Mekke döneminde inmiştir. 8 âyettir. Tîn, incir demektir.

وَالتِّينِ وَالزَّيْتُونِ ﴿١﴾

95/TÎN SURESİ-1. AYET (Meâlleri Kıyasla): Vet tîni vez zeytuni.

İncir ve zeytine veya yetiştikleri bölgeye,

وَطُورِ سِينِينَ ﴿٢﴾

95/TÎN SURESİ-2. AYET (Meâlleri Kıyasla): Ve tûri sînîn(sînîne).

Sînâ Dağına

وَهَذَا الْبَلَدِ الْأَمِينِ ﴿٣﴾

95/TÎN SURESİ-3. AYET (Meâlleri Kıyasla): Ve hâzâl beledil emîn(emîni).
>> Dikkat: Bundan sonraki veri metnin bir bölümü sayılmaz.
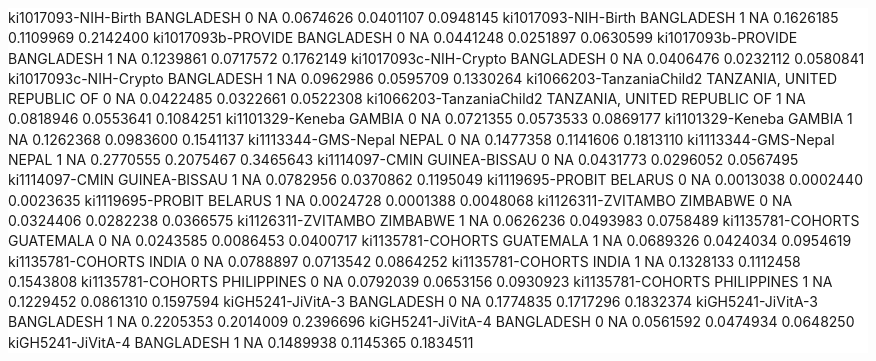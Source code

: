 ki1017093-NIH-Birth        BANGLADESH                     0                    NA                0.0674626   0.0401107   0.0948145
ki1017093-NIH-Birth        BANGLADESH                     1                    NA                0.1626185   0.1109969   0.2142400
ki1017093b-PROVIDE         BANGLADESH                     0                    NA                0.0441248   0.0251897   0.0630599
ki1017093b-PROVIDE         BANGLADESH                     1                    NA                0.1239861   0.0717572   0.1762149
ki1017093c-NIH-Crypto      BANGLADESH                     0                    NA                0.0406476   0.0232112   0.0580841
ki1017093c-NIH-Crypto      BANGLADESH                     1                    NA                0.0962986   0.0595709   0.1330264
ki1066203-TanzaniaChild2   TANZANIA, UNITED REPUBLIC OF   0                    NA                0.0422485   0.0322661   0.0522308
ki1066203-TanzaniaChild2   TANZANIA, UNITED REPUBLIC OF   1                    NA                0.0818946   0.0553641   0.1084251
ki1101329-Keneba           GAMBIA                         0                    NA                0.0721355   0.0573533   0.0869177
ki1101329-Keneba           GAMBIA                         1                    NA                0.1262368   0.0983600   0.1541137
ki1113344-GMS-Nepal        NEPAL                          0                    NA                0.1477358   0.1141606   0.1813110
ki1113344-GMS-Nepal        NEPAL                          1                    NA                0.2770555   0.2075467   0.3465643
ki1114097-CMIN             GUINEA-BISSAU                  0                    NA                0.0431773   0.0296052   0.0567495
ki1114097-CMIN             GUINEA-BISSAU                  1                    NA                0.0782956   0.0370862   0.1195049
ki1119695-PROBIT           BELARUS                        0                    NA                0.0013038   0.0002440   0.0023635
ki1119695-PROBIT           BELARUS                        1                    NA                0.0024728   0.0001388   0.0048068
ki1126311-ZVITAMBO         ZIMBABWE                       0                    NA                0.0324406   0.0282238   0.0366575
ki1126311-ZVITAMBO         ZIMBABWE                       1                    NA                0.0626236   0.0493983   0.0758489
ki1135781-COHORTS          GUATEMALA                      0                    NA                0.0243585   0.0086453   0.0400717
ki1135781-COHORTS          GUATEMALA                      1                    NA                0.0689326   0.0424034   0.0954619
ki1135781-COHORTS          INDIA                          0                    NA                0.0788897   0.0713542   0.0864252
ki1135781-COHORTS          INDIA                          1                    NA                0.1328133   0.1112458   0.1543808
ki1135781-COHORTS          PHILIPPINES                    0                    NA                0.0792039   0.0653156   0.0930923
ki1135781-COHORTS          PHILIPPINES                    1                    NA                0.1229452   0.0861310   0.1597594
kiGH5241-JiVitA-3          BANGLADESH                     0                    NA                0.1774835   0.1717296   0.1832374
kiGH5241-JiVitA-3          BANGLADESH                     1                    NA                0.2205353   0.2014009   0.2396696
kiGH5241-JiVitA-4          BANGLADESH                     0                    NA                0.0561592   0.0474934   0.0648250
kiGH5241-JiVitA-4          BANGLADESH                     1                    NA                0.1489938   0.1145365   0.1834511
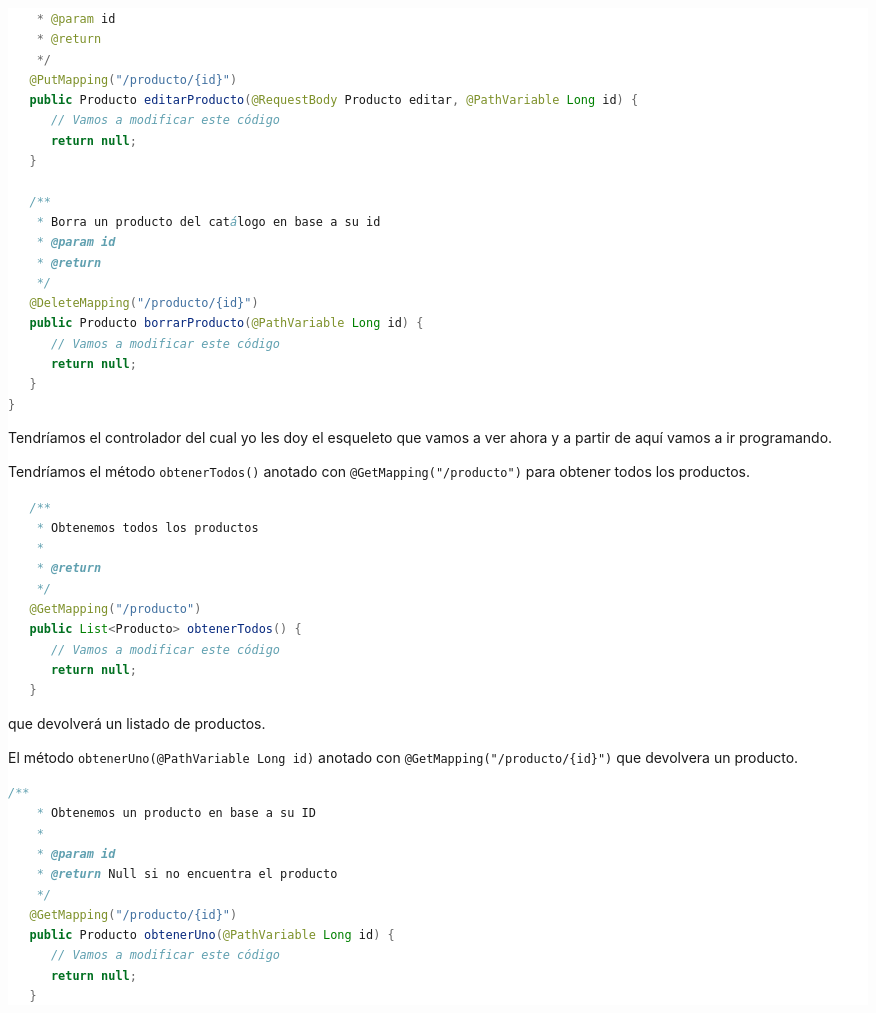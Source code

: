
 ```java
    * @param id
    * @return
    */
   @PutMapping("/producto/{id}")
   public Producto editarProducto(@RequestBody Producto editar, @PathVariable Long id) {
      // Vamos a modificar este código
      return null;
   }

   /**
    * Borra un producto del catálogo en base a su id
    * @param id
    * @return
    */
   @DeleteMapping("/producto/{id}")
   public Producto borrarProducto(@PathVariable Long id) {
      // Vamos a modificar este código
      return null;
   }
}
```

Tendríamos el controlador del cual yo les doy el esqueleto que vamos a ver ahora y a partir de aquí vamos a ir programando.

Tendríamos el método `obtenerTodos()` anotado con `@GetMapping("/producto")`  para obtener todos los productos.

```java
   /**
    * Obtenemos todos los productos
    * 
    * @return
    */
   @GetMapping("/producto")
   public List<Producto> obtenerTodos() {
      // Vamos a modificar este código
      return null;
   }
```

que devolverá un listado de productos.

El método `obtenerUno(@PathVariable Long id)` anotado con `@GetMapping("/producto/{id}")` que devolvera un producto. 

```java
/**
    * Obtenemos un producto en base a su ID
    * 
    * @param id
    * @return Null si no encuentra el producto
    */
   @GetMapping("/producto/{id}")
   public Producto obtenerUno(@PathVariable Long id) {
      // Vamos a modificar este código
      return null;
   }
```
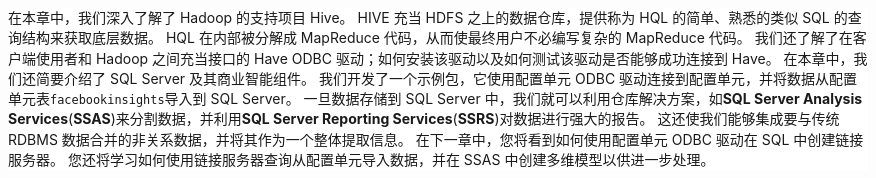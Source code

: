 在本章中，我们深入了解了 Hadoop 的支持项目 Hive。 HIVE 充当 HDFS 之上的数据仓库，提供称为 HQL 的简单、熟悉的类似 SQL 的查询结构来获取底层数据。 HQL 在内部被分解成 MapReduce 代码，从而使最终用户不必编写复杂的 MapReduce 代码。 我们还了解了在客户端使用者和 Hadoop 之间充当接口的 Have ODBC 驱动；如何安装该驱动以及如何测试该驱动是否能够成功连接到 Have。 在本章中，我们还简要介绍了 SQL Server 及其商业智能组件。 我们开发了一个示例包，它使用配置单元 ODBC 驱动连接到配置单元，并将数据从配置单元表`facebookinsights`导入到 SQL Server。 一旦数据存储到 SQL Server 中，我们就可以利用仓库解决方案，如**SQL Server Analysis Services**(**SSAS**)来分割数据，并利用**SQL Server Reporting Services**(**SSRS**)对数据进行强大的报告。 这还使我们能够集成要与传统 RDBMS 数据合并的非关系数据，并将其作为一个整体提取信息。 在下一章中，您将看到如何使用配置单元 ODBC 驱动在 SQL 中创建链接服务器。 您还将学习如何使用链接服务器查询从配置单元导入数据，并在 SSAS 中创建多维模型以供进一步处理。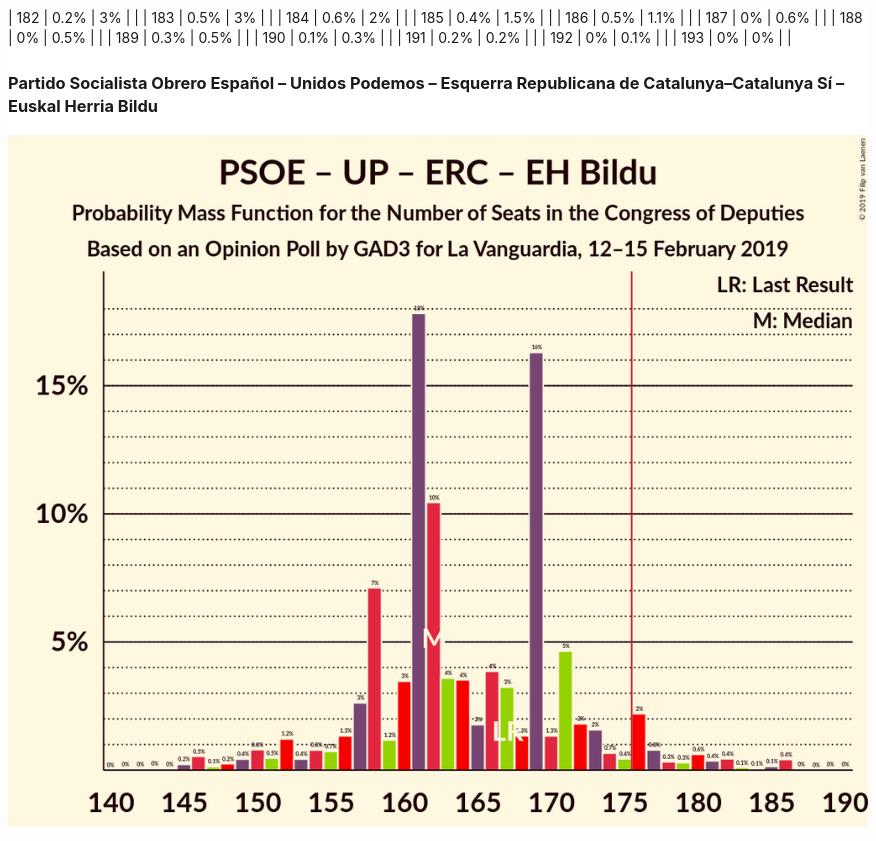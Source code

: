 | 182 | 0.2% | 3% |  |
| 183 | 0.5% | 3% |  |
| 184 | 0.6% | 2% |  |
| 185 | 0.4% | 1.5% |  |
| 186 | 0.5% | 1.1% |  |
| 187 | 0% | 0.6% |  |
| 188 | 0% | 0.5% |  |
| 189 | 0.3% | 0.5% |  |
| 190 | 0.1% | 0.3% |  |
| 191 | 0.2% | 0.2% |  |
| 192 | 0% | 0.1% |  |
| 193 | 0% | 0% |  |

### Partido Socialista Obrero Español – Unidos Podemos – Esquerra Republicana de Catalunya–Catalunya Sí – Euskal Herria Bildu

![Graph with seats probability mass function not yet produced](2019-02-15-GAD3-coalitions-seats-pmf-psoe–up–erc–ehbildu.png "Seats Probability Mass Function")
ve güvenli bu Mekke şehrine yemin olsun ki,

لَقَدْ خَلَقْنَا الْإِنسَانَ فِي أَحْسَنِ تَقْوِيمٍ ﴿٤﴾

95/TÎN SURESİ-4. AYET (Meâlleri Kıyasla): Lekad halaknâl insâne fî ahseni takvîm(takvîmin).

Biz elbette insanı en güzel biçimde yarattık.

ثُمَّ رَدَدْنَاهُ أَسْفَلَ سَافِلِينَ ﴿٥﴾

95/TÎN SURESİ-5. AYET (Meâlleri Kıyasla): Summe radednâhu esfele sâfilîn(sâfilîne).

Ve sonra onu, ömrünün en verimsiz çağı olan ihtiyarlık ve zayıflığa sürükledik veya yapması gerekeni yapmamasından dolayı, aşağıların aşağısı olan ateşe attık veya hayvanların bile yapmadığı vahşilik, her türlü ahlaksızlık ve kötülüklerle varlıkların hepsine karşı zihnini ve cismini kötüye kullanmak suretiyle o kadar alçalttık ki, hiçbir yaratık bu dereceye düşemez.

إِلَّا الَّذِينَ آمَنُوا وَعَمِلُوا الصَّالِحَاتِ فَلَهُمْ أَجْرٌ غَيْرُ مَمْنُونٍ ﴿٦﴾

95/TÎN SURESİ-6. AYET (Meâlleri Kıyasla): İllâllezîne âmenû ve amilûs sâlihâti fe lehum ecrun gayru memnûn(memnûnin).

İman edip doğru ve yararlı işler yapanlar hariç, onlar için kesintisiz ve başa kakılmaz bir mükafat var.

فَمَا يُكَذِّبُكَ بَعْدُ بِالدِّينِ ﴿٧﴾

95/TÎN SURESİ-7. AYET (Meâlleri Kıyasla): Fe mâ yukezzibuke ba’du bid dîn(dîni).

Artık bu kadar açık delillerden sonra hangi şey sana dini yalanlatabilir?

أَلَيْسَ اللَّهُ بِأَحْكَمِ الْحَاكِمِينَ ﴿٨﴾

95/TÎN SURESİ-8. AYET (Meâlleri Kıyasla): E leysallâhu bi ahkemil hâkimîn(hâkimîne).

Allah hükmedenlerin en üstünü, en güzeli, en âdili değil midir?